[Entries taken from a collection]
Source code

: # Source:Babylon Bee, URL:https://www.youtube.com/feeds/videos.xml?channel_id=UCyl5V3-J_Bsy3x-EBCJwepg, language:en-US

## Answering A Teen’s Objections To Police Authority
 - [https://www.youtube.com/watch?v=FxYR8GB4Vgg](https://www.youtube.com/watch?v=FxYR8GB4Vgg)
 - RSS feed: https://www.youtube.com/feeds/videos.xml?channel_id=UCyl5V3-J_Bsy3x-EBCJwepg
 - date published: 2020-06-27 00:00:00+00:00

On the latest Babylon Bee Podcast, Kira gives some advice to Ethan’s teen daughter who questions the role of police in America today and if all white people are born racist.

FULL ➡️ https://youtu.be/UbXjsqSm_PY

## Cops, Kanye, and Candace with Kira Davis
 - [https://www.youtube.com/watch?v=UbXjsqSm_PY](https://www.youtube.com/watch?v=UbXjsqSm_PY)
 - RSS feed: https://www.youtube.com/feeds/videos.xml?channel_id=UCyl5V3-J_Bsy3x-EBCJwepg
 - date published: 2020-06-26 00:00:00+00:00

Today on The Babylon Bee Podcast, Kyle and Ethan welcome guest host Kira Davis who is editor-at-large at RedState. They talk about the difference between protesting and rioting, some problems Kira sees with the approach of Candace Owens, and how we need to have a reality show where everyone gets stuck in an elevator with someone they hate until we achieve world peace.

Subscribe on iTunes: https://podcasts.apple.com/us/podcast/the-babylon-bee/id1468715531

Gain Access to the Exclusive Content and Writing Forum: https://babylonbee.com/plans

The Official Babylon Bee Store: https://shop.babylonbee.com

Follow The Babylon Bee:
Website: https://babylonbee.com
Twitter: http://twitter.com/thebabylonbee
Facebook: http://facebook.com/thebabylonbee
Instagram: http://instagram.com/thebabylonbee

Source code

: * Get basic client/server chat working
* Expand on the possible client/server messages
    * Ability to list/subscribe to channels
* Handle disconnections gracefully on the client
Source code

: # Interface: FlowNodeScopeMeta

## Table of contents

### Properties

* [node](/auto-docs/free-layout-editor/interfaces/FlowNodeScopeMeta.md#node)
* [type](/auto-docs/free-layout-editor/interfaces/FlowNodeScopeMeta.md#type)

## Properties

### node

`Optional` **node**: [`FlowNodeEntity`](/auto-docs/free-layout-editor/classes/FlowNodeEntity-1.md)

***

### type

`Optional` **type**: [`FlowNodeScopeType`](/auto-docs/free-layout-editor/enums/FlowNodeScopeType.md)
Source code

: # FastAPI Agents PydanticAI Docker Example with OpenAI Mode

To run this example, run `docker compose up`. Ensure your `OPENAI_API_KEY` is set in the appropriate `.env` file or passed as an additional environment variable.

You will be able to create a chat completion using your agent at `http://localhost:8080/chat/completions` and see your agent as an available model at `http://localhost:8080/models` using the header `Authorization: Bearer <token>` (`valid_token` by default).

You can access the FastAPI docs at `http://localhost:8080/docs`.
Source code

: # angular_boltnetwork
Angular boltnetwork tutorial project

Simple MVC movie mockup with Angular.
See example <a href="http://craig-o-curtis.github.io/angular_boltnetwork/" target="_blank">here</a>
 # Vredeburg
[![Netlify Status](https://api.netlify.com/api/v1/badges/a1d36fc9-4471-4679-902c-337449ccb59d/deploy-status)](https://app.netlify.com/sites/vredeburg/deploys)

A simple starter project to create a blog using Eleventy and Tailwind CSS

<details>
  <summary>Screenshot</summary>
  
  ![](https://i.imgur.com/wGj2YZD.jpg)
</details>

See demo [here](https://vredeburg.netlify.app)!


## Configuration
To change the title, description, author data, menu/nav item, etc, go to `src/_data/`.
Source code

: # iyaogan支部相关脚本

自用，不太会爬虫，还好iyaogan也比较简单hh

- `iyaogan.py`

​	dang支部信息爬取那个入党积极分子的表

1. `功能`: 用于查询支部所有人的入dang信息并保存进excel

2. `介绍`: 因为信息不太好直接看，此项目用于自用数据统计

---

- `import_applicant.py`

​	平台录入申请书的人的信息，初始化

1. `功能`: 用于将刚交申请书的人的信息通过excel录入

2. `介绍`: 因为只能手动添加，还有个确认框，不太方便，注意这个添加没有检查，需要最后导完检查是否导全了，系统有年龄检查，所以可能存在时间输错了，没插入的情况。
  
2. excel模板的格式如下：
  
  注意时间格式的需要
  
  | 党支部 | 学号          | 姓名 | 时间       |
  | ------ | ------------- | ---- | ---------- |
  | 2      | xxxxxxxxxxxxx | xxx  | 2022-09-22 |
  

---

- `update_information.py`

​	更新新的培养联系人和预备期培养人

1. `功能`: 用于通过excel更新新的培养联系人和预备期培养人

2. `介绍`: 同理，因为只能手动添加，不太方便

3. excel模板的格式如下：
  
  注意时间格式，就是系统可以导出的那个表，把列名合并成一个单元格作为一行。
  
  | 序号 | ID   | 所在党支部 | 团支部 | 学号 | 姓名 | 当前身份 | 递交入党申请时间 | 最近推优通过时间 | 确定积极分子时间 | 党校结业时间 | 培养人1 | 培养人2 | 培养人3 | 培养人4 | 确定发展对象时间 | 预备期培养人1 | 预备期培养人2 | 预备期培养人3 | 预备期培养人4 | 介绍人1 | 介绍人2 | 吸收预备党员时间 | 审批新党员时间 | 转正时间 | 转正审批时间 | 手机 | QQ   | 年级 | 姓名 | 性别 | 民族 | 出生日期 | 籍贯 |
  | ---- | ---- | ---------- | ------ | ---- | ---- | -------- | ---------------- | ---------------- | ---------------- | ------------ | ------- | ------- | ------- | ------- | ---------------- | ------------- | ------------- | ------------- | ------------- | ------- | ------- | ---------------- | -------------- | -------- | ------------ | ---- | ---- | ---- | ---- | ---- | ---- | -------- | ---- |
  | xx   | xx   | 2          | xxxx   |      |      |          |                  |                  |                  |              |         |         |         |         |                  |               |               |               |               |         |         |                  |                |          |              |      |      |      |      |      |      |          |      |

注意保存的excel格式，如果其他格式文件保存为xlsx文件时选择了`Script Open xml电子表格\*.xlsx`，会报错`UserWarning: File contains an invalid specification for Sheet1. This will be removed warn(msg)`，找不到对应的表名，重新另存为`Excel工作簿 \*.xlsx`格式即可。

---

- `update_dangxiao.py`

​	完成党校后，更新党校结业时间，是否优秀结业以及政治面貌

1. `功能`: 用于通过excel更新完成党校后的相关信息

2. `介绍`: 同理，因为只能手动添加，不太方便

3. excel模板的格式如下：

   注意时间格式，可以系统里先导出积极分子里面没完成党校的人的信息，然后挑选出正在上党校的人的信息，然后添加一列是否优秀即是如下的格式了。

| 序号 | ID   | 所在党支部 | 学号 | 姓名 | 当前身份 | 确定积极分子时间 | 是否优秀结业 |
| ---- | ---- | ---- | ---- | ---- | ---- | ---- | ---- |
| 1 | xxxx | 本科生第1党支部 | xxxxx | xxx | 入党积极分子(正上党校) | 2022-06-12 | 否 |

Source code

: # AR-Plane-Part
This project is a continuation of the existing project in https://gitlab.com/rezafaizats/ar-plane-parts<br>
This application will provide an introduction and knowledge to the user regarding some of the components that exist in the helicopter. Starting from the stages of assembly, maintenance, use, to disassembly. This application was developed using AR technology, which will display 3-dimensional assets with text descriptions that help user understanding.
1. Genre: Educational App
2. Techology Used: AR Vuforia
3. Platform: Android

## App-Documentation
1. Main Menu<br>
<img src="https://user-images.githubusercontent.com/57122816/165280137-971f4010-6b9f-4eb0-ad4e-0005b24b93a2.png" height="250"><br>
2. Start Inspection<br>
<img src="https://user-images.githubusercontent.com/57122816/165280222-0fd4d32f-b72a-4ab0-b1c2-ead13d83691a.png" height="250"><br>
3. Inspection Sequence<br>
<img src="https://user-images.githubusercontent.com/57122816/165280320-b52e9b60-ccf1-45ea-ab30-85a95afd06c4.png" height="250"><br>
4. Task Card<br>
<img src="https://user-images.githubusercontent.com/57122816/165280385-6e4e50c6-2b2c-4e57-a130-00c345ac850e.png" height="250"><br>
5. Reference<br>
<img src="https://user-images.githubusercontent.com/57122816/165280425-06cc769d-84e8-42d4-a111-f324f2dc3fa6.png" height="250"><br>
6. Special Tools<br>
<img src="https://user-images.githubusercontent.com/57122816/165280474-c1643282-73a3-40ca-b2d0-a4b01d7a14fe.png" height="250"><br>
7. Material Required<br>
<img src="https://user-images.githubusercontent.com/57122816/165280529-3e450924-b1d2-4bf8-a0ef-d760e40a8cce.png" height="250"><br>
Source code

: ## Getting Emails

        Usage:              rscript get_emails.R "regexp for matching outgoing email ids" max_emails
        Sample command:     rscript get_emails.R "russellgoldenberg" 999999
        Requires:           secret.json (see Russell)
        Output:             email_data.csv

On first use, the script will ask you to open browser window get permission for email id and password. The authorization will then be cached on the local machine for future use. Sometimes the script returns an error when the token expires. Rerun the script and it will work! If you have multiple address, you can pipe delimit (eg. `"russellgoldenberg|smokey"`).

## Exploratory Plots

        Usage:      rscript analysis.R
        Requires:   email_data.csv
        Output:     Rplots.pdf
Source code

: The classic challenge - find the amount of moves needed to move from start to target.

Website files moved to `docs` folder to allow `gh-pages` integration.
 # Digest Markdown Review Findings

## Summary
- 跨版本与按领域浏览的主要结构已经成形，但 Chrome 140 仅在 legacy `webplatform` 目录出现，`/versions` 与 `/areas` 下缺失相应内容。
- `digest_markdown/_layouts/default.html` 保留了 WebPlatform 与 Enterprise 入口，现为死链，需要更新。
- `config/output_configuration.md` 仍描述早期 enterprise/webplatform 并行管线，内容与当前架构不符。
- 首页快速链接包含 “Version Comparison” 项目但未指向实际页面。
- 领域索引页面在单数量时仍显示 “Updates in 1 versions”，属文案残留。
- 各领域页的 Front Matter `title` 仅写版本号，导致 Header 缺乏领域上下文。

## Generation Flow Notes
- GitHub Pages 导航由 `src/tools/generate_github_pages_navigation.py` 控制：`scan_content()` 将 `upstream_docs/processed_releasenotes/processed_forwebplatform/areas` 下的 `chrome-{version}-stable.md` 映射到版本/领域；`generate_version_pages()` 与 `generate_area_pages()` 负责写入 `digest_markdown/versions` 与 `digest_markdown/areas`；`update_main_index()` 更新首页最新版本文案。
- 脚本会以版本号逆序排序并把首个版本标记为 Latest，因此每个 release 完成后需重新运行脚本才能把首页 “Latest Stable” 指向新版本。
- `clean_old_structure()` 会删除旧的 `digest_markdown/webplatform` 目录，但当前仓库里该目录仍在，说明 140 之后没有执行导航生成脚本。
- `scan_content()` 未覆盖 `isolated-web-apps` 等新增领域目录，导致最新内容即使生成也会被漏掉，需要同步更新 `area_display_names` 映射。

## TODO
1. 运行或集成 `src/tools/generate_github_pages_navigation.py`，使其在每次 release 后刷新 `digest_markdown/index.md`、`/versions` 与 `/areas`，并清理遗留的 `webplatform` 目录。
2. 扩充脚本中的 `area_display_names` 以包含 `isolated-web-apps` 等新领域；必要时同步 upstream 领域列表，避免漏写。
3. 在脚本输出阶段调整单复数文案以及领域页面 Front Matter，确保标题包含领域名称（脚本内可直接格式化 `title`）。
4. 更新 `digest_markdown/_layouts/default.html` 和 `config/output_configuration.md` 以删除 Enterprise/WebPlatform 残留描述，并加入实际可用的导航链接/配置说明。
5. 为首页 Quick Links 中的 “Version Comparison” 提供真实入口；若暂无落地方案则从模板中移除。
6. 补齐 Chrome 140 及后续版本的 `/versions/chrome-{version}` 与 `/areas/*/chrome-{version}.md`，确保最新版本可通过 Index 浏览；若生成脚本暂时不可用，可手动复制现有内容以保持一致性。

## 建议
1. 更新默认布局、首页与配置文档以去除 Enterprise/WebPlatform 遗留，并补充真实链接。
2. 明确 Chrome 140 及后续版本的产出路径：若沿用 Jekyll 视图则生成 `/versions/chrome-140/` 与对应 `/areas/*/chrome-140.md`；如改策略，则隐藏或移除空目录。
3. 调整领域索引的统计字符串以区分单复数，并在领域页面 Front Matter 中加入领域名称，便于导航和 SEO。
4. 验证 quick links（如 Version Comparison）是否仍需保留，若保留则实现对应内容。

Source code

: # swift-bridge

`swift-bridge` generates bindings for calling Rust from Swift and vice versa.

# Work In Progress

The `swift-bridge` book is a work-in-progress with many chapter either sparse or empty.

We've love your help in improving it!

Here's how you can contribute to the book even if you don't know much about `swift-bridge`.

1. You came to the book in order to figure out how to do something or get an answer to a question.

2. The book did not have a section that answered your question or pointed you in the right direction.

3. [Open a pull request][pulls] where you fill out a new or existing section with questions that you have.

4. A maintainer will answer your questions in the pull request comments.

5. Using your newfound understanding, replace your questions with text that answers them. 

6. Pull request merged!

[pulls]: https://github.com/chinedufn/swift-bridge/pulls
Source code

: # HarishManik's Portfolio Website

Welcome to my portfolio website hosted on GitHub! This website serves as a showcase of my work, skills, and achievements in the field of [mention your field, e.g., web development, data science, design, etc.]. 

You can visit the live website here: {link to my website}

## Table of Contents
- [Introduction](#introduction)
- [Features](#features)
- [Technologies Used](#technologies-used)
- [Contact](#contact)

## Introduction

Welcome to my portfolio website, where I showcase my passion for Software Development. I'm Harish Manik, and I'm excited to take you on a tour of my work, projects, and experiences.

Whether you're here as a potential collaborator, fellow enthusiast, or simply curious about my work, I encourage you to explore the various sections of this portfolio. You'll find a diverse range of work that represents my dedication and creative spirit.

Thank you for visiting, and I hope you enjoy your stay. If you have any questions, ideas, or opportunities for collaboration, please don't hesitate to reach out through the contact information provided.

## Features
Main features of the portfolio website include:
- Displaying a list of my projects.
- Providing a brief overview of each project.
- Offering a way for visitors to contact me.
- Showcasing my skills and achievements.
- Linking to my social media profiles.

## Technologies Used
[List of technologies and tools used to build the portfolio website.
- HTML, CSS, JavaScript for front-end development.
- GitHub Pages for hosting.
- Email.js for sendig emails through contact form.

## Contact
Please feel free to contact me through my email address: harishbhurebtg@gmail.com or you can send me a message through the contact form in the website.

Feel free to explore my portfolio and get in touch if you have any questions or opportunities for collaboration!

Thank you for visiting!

Exercise requirements:
From the entries above, return exactly the line containing "## Exploratory Plots", the line containing "- 脚本会以版本号逆序排序并把首个版本标记为 Latest，因此每个", and all lines between, and nothing else.

Response area:
## Exploratory Plots

        Usage:      rscript analysis.R
        Requires:   email_data.csv
        Output:     Rplots.pdf
Source code

: The classic challenge - find the amount of moves needed to move from start to target.

Website files moved to `docs` folder to allow `gh-pages` integration.
 # Digest Markdown Review Findings

## Summary
- 跨版本与按领域浏览的主要结构已经成形，但 Chrome 140 仅在 legacy `webplatform` 目录出现，`/versions` 与 `/areas` 下缺失相应内容。
- `digest_markdown/_layouts/default.html` 保留了 WebPlatform 与 Enterprise 入口，现为死链，需要更新。
- `config/output_configuration.md` 仍描述早期 enterprise/webplatform 并行管线，内容与当前架构不符。
- 首页快速链接包含 “Version Comparison” 项目但未指向实际页面。
- 领域索引页面在单数量时仍显示 “Updates in 1 versions”，属文案残留。
- 各领域页的 Front Matter `title` 仅写版本号，导致 Header 缺乏领域上下文。

## Generation Flow Notes
- GitHub Pages 导航由 `src/tools/generate_github_pages_navigation.py` 控制：`scan_content()` 将 `upstream_docs/processed_releasenotes/processed_forwebplatform/areas` 下的 `chrome-{version}-stable.md` 映射到版本/领域；`generate_version_pages()` 与 `generate_area_pages()` 负责写入 `digest_markdown/versions` 与 `digest_markdown/areas`；`update_main_index()` 更新首页最新版本文案。
- 脚本会以版本号逆序排序并把首个版本标记为 Latest，因此每个 release 完成后需重新运行脚本才能把首页 “Latest Stable” 指向新版本。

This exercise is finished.